This fixes some rare race conditions in ensemble_sync where we could
sometimes run wait_for_stable prior to an ensemble actually becoming
unstable, and then it would pass the wait but the ensemble could become
unavailable during the next step in the test.
By waiting for the ensemble leader tick counts to increment, we can
guarantee that any failures will have been "noticed" prior to our
calling wait_for_stable, because the leader_tick function ensures a
quorum is present when it executes, and steps down if it fails to get
one.
It was previously possible for the 'minority' network partition to
become the majority network partition by a naive network partitioning
strategy. Previously, when a preference list of 5 keyspace partitions
was created on only four distinct nodes, it became possible for a 2 node
'minority' network partition group to actually have a majority of
keyspace partitions because 2 keyspace partitions were assigned to 1
node in the 'minority' group.
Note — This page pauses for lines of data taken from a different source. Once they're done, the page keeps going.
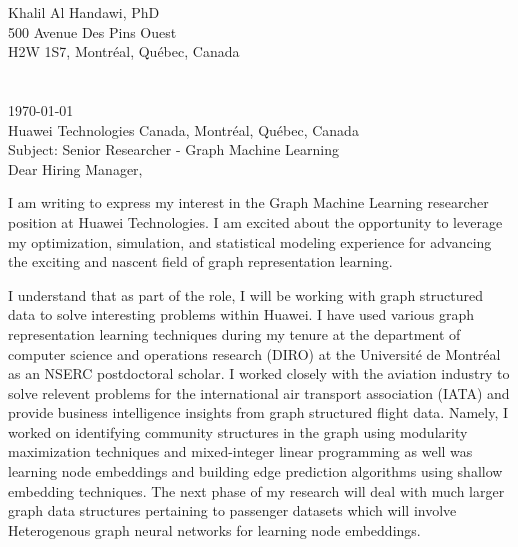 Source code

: \documentclass[12pt]{article} %
\begin{document}

Khalil Al Handawi, PhD\\
500 Avenue Des Pins Ouest\\
H2W 1S7, Montr\'{e}al, Qu\'{e}bec, Canada\\
\faPhone~~\cvnumberphone\\
\faEnvelope~~\href{mailto:\cvmail}{\cvmail}\\

\today\\

Huawei Technologies Canada, Montr\'{e}al, Qu\'{e}bec, Canada\\
Subject: Senior Researcher - Graph Machine Learning\\[6pt]


Dear Hiring Manager,

\medskip %

I am writing to express my interest in the Graph Machine Learning researcher position at Huawei Technologies. I am excited about the opportunity to leverage my optimization, simulation, and statistical modeling experience for advancing the exciting and nascent field of graph representation learning.

\medskip %

I understand that as part of the role, I will be working with graph structured data to solve interesting problems within Huawei. I have used various graph representation learning techniques during my tenure at the department of computer science and operations research (DIRO) at the Universit\'{e} de Montr\'{e}al as an NSERC postdoctoral scholar. I worked closely with the aviation industry to solve relevent problems for the international air transport association (IATA) and provide business intelligence insights from graph structured flight data. Namely, I worked on identifying community structures in the graph using modularity maximization techniques and mixed-integer linear programming as well was learning node embeddings and building edge prediction algorithms using shallow embedding techniques. The next phase of my research will deal with much larger graph data structures pertaining to passenger datasets which will involve Heterogenous graph neural networks for learning node embeddings.
\medskip %
\end{document}
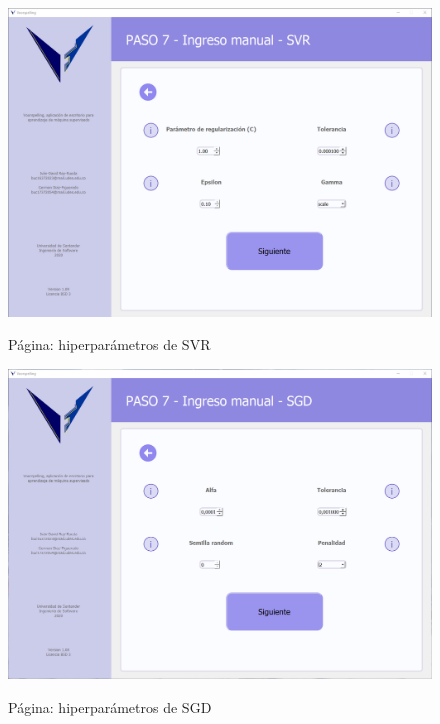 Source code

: \begin{figure}[H]
    \centering
    \caption{Página: hiperparámetros de SVR}
    \includegraphics[width=\textwidth]{views/svr.png}
    \label{fig:svr}
\end{figure}

\begin{figure}[H]
    \centering
    \caption{Página: hiperparámetros de SGD}
    \includegraphics[width=\textwidth]{views/sgd.png}
    \label{fig:sgd}
\end{figure}

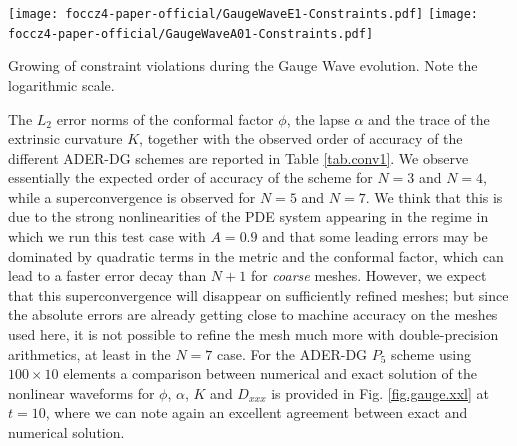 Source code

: \begin{marginfigure}[-6cm]
	\texttt{[image: foccz4-paper-official/GaugeWaveE1-Constraints.pdf]}
	\texttt{[image: foccz4-paper-official/GaugeWaveA01-Constraints.pdf]}
	\caption[
	GaugeWave: Constraint evolution 
	]{Growing of constraint violations during the Gauge Wave evolution.
		Note the logarithmic scale.}
	\label{fig.gaugewave2}
\end{marginfigure}

The $L_2$ error norms of the conformal factor $\phi$, the lapse $\alpha$ and
the trace of the extrinsic curvature $K$, together with the observed
order of accuracy of the different ADER-DG schemes are reported in Table
\ref{tab.conv1}. We observe essentially the expected order of accuracy of
the scheme for $N=3$ and $N=4$, while a superconvergence is observed for
$N=5$ and $N=7$. We think that this is due to the strong nonlinearities
of the PDE system appearing in the regime in which we run this test case
with $A=0.9$ and that some leading errors may be dominated by quadratic
terms in the metric and the conformal factor, which can lead to a faster
error decay than $N+1$ for \textit{coarse} meshes. However, we expect
that this superconvergence will disappear on sufficiently refined meshes;
but since the absolute errors are already getting close to machine
accuracy on the meshes used here, it is not possible to refine the mesh
much more with double-precision arithmetics, at least in the $N=7$ case.
For the ADER-DG $P_5$ scheme using $100 \times 10$ elements a comparison
between numerical and exact solution of the nonlinear waveforms for
$\phi$, $\alpha$, $K$ and $D_{xxx}$ is provided in Fig.
\ref{fig.gauge.xxl} at $t=10$, where we can note again an excellent
agreement between exact and numerical solution.

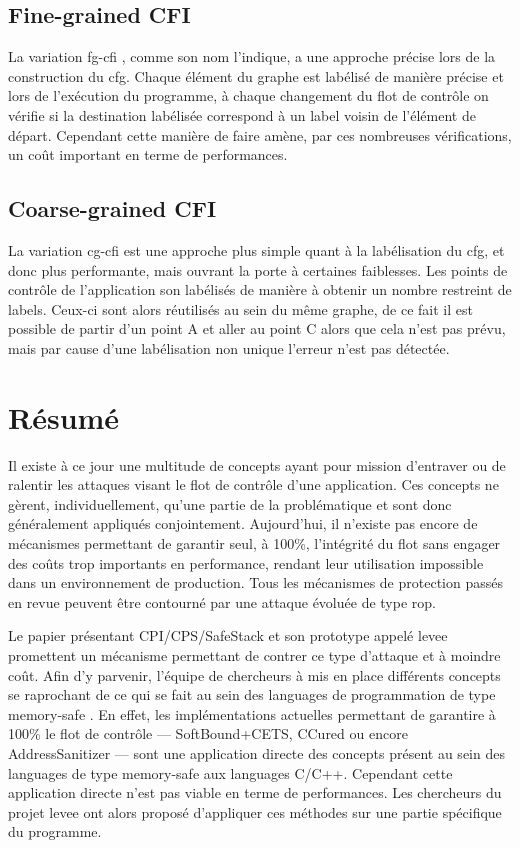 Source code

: \subsection{\og Fine-grained CFI \fg}

La variation \og \gls{fg-cfi} \fg \cite{FineCFI, FineCFIKernel}, comme son nom l'indique, a une approche précise lors de la construction du \gls{cfg}. Chaque élément du graphe est labélisé de manière précise et lors de l'exécution du programme, à chaque changement du flot de contrôle on vérifie si la destination labélisée correspond à un label voisin de l'élément de départ. Cependant cette manière de faire amène, par ces nombreuses vérifications, un coût important en terme de performances.

\subsection{\og Coarse-grained CFI \fg}

La variation \og \gls{cg-cfi} \fg est une approche plus simple quant à la labélisation du \gls{cfg},  et donc plus performante, mais ouvrant la porte à certaines faiblesses. Les points de contrôle de l'application son labélisés de manière à obtenir un nombre restreint de labels. Ceux-ci sont alors réutilisés au sein du même graphe, de ce fait il est possible de partir d'un point A et aller au point C alors que cela n'est pas prévu, mais par cause d'une labélisation non unique l'erreur n'est pas détectée.

\newpage

\section{Résumé}

Il existe à ce jour une multitude de concepts ayant pour mission d'entraver ou de ralentir les attaques visant le flot de contrôle d'une application. Ces concepts ne gèrent, individuellement, qu'une partie de la problématique et sont donc généralement appliqués conjointement. Aujourd'hui, il n'existe pas encore de mécanismes permettant de garantir seul, à 100\%, l'intégrité du flot sans engager des coûts trop importants en performance, rendant leur utilisation impossible dans un environnement de production. Tous les mécanismes de protection passés en revue peuvent être contourné par une attaque évoluée de type \gls{rop}.

Le papier présentant CPI/CPS/SafeStack \cite{CPIPaper} et son prototype appelé \gls{levee} promettent un mécanisme permettant de contrer ce type d'attaque et à moindre coût. Afin d'y parvenir, l'équipe de chercheurs à mis en place différents concepts se raprochant de ce qui se fait au sein des languages de programmation de type \og memory-safe \fg. En effet, les implémentations actuelles permettant de garantire à 100\% le flot de contrôle --- SoftBound+CETS, CCured ou encore AddressSanitizer --- sont une application directe des concepts présent au sein des languages de type \og memory-safe \fg aux languages C/C++. Cependant cette application directe n'est pas viable en terme de performances. Les chercheurs du projet \gls{levee} ont alors proposé d'appliquer ces méthodes sur une partie spécifique du programme.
This was fixed so that the 'majority'
group now always has a majority of keyspace partitions by preventing
nodes with greater than 1 keyspace partition from becoming part of the
'minority' group.
Add ensemble_basic4, ensemble_sync, and ensemble_interleave tests.
ensemble_sync tests the new AAE-based peer syncing logic. The test
checks various scenarios with different levels of data corruption.
ensemble_interleave tests a specific scenario where two peers become
corrupted one after the other. This tests the scenario where the
second peer becomes untrusted while the first peer may be syncing
with it.